## Instructions to follow
Among the lines below, list those containing the string "Prämissenauswertung".
-------- Information given
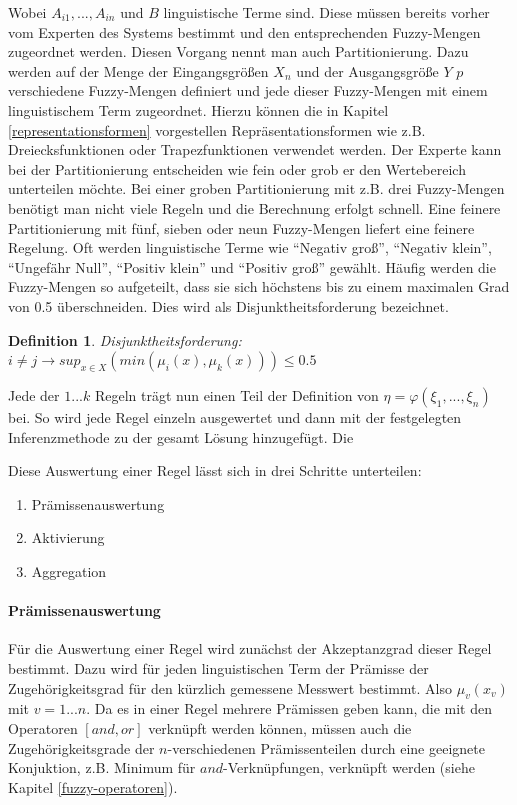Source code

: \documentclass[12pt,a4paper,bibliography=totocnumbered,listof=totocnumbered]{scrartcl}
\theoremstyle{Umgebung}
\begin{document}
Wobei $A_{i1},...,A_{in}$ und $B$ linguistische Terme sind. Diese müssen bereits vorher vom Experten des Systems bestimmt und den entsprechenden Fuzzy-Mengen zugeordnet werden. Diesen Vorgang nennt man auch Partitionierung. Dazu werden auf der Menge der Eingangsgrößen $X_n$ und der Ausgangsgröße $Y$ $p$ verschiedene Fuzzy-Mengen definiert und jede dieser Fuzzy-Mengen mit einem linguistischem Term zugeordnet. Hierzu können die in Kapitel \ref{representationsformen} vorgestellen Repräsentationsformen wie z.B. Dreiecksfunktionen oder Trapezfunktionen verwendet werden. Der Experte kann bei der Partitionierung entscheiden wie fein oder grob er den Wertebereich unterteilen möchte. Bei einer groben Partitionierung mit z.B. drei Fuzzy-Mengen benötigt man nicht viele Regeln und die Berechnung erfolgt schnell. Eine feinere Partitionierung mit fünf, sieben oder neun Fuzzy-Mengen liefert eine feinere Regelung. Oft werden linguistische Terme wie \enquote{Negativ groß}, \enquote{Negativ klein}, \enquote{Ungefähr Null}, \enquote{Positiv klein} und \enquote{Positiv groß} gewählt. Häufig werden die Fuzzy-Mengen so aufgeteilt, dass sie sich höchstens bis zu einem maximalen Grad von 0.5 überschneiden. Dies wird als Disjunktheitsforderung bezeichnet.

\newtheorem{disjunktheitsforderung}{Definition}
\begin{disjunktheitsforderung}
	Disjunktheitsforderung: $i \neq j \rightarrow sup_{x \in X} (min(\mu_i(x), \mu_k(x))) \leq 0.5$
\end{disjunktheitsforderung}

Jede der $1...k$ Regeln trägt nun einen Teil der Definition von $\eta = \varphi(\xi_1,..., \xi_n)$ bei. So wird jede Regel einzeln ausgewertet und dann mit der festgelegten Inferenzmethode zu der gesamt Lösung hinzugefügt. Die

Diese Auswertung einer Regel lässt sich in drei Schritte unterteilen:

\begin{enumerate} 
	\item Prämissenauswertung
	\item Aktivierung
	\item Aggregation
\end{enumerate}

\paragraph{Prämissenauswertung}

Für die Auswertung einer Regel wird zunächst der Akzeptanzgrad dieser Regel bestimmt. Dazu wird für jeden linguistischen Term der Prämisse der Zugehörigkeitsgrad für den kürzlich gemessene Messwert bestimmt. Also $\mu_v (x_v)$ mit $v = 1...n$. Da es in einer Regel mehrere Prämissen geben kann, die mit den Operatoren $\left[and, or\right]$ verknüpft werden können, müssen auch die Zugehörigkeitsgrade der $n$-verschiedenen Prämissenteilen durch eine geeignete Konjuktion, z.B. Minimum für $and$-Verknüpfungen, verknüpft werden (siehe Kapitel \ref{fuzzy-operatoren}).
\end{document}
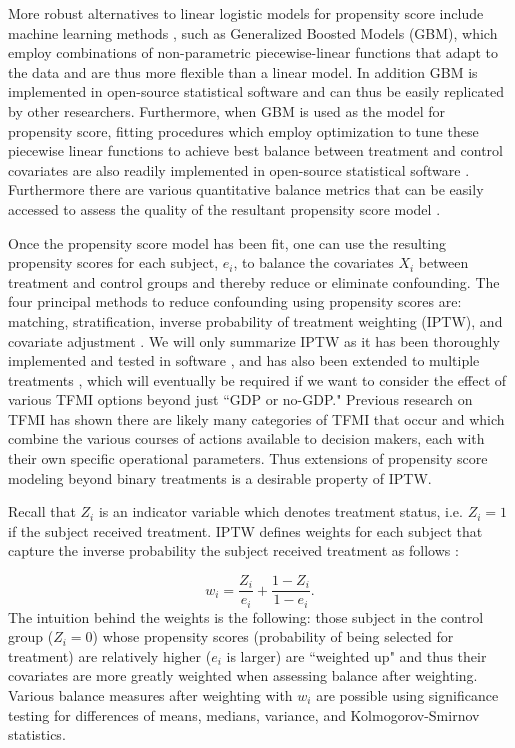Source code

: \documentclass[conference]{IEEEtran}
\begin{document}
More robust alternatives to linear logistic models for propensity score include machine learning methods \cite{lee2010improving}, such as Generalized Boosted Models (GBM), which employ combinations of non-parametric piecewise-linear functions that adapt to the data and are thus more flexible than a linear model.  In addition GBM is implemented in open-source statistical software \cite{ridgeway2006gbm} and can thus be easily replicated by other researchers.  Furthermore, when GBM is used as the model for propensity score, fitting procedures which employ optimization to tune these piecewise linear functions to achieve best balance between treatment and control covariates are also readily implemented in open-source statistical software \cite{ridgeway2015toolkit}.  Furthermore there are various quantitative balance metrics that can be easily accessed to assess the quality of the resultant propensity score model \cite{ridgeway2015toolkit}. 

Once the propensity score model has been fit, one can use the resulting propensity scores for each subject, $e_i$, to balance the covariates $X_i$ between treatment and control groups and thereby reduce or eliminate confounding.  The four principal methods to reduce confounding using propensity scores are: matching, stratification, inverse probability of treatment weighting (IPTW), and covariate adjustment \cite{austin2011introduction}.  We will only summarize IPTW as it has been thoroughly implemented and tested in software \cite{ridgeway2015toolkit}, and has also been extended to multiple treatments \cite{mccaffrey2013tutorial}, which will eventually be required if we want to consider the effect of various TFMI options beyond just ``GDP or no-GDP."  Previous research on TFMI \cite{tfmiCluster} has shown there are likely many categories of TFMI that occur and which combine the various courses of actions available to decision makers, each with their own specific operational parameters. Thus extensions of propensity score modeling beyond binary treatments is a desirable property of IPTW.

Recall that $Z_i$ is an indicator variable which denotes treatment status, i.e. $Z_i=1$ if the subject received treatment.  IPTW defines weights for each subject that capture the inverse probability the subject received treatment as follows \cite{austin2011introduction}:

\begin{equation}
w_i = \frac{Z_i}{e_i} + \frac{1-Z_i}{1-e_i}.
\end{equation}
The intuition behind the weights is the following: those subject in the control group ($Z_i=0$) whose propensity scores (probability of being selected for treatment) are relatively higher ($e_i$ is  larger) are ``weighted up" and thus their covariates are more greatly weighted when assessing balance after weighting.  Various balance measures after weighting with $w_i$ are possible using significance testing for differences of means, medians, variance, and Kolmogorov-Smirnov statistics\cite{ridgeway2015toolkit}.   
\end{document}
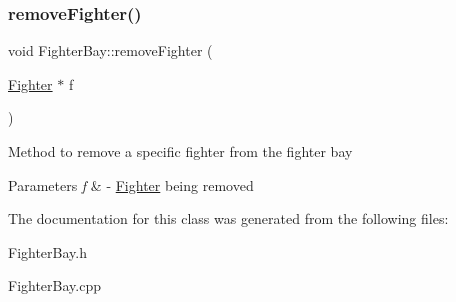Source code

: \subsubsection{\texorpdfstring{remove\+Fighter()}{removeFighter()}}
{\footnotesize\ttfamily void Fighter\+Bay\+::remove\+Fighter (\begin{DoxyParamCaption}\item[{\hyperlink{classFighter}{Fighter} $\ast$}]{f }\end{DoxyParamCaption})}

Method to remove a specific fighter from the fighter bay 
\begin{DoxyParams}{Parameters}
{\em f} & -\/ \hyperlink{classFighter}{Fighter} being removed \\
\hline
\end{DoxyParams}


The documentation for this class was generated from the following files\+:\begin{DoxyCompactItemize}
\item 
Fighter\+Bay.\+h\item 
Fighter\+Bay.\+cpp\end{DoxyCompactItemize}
----------------
## Worked solution
	\item Prämissenauswertung
\paragraph{Prämissenauswertung}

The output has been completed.